Let’s have a last one, maybe an OB this time…

Laphroaig 23 yo 1989/2013 (48.9%, OB, for The Nordics, 1800 bottles)

Laphroaig 23 yo 1989/2013 (48.9%, OB, for The Nordics, 1800 bottles) Four stars This one was bottled exclusively for Sweden, Norway and Finland. It seems that some Laphroaig collectors from other countries are looking for it these days… Colour: gold. Nose: it’s the style of the High Spirits, more or less. Well, rather more than less. A lot of brine and almond milk at first nosing, then passion fruits and mangos, then seafood.

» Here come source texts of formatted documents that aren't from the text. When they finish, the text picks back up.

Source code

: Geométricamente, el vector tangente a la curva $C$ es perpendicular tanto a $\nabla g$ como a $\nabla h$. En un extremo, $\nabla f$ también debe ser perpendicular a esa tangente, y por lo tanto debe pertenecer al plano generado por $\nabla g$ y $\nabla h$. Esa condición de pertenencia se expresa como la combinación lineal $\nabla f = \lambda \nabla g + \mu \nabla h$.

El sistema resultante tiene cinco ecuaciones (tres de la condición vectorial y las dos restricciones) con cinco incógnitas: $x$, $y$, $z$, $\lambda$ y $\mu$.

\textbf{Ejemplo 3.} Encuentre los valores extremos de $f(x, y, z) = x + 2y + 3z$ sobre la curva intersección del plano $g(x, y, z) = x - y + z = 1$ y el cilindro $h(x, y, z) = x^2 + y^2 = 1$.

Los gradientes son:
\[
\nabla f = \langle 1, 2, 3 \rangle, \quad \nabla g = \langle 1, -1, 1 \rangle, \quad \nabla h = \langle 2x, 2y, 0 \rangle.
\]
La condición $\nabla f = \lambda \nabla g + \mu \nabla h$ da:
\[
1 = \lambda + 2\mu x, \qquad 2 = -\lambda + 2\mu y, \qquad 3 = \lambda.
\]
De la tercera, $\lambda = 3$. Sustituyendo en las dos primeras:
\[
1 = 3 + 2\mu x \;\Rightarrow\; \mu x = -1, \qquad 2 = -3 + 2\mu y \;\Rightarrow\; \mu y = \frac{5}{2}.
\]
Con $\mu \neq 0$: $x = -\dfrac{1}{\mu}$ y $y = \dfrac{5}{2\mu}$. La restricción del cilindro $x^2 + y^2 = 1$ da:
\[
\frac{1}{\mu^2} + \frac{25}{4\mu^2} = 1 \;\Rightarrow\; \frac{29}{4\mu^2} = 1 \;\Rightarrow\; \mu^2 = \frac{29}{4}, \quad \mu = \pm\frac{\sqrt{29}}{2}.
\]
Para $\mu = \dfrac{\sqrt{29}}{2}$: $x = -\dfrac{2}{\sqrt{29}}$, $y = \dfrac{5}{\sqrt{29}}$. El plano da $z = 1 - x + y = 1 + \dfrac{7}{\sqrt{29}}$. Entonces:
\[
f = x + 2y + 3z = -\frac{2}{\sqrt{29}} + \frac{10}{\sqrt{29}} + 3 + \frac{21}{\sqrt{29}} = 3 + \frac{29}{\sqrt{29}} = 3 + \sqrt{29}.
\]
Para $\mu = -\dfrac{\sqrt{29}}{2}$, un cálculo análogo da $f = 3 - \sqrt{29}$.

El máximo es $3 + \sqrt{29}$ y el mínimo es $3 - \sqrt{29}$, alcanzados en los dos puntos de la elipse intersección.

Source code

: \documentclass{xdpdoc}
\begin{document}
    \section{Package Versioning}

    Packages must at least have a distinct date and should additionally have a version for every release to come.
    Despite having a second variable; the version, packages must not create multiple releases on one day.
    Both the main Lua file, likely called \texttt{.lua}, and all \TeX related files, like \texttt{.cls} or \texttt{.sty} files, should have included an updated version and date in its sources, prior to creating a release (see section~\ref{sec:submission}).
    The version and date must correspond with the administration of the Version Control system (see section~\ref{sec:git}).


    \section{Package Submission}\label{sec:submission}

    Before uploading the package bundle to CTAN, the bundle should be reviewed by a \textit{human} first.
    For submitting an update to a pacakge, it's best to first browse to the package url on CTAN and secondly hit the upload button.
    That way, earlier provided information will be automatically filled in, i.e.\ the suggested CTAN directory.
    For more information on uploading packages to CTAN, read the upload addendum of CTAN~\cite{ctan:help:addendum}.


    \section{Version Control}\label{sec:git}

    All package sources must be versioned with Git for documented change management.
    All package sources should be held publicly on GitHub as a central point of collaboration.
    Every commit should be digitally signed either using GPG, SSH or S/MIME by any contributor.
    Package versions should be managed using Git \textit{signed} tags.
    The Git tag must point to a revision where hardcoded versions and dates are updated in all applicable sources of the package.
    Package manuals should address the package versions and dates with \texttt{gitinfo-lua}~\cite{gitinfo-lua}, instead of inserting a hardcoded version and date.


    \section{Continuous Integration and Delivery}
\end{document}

Oysters, old Russian leather (what?), just distant whiffs of fresh paint, a few walnuts that suggest light sherry was involved, touches of sour apples as well… That’s not the nicest part in my opinion. Let’s check the palate… Mouth: very Laphroaig but not very big, with many ripe apples and quite some honeydew in the arrival, which makes it a little smoothish for Laphroaig. My opinion, eh! Touches of chlorophyll and liquorice wood, bitter almonds, grapefruit skin and then more salty smoked salmon. Also raisins that might not go extremely well here. Sour apples. Finish: of medium length. Orange juice, apples, pepper, salt and peat. Comments: very good but not quite great in my opinion. There’s something slightly disjointed, a kind of odd fruitiness, I think this baby’s not a blade like the others could be, while it’s not as complex as some older ones. But hold on, it’s still very, very great whisky from Islay! SGP:546 - 86 points.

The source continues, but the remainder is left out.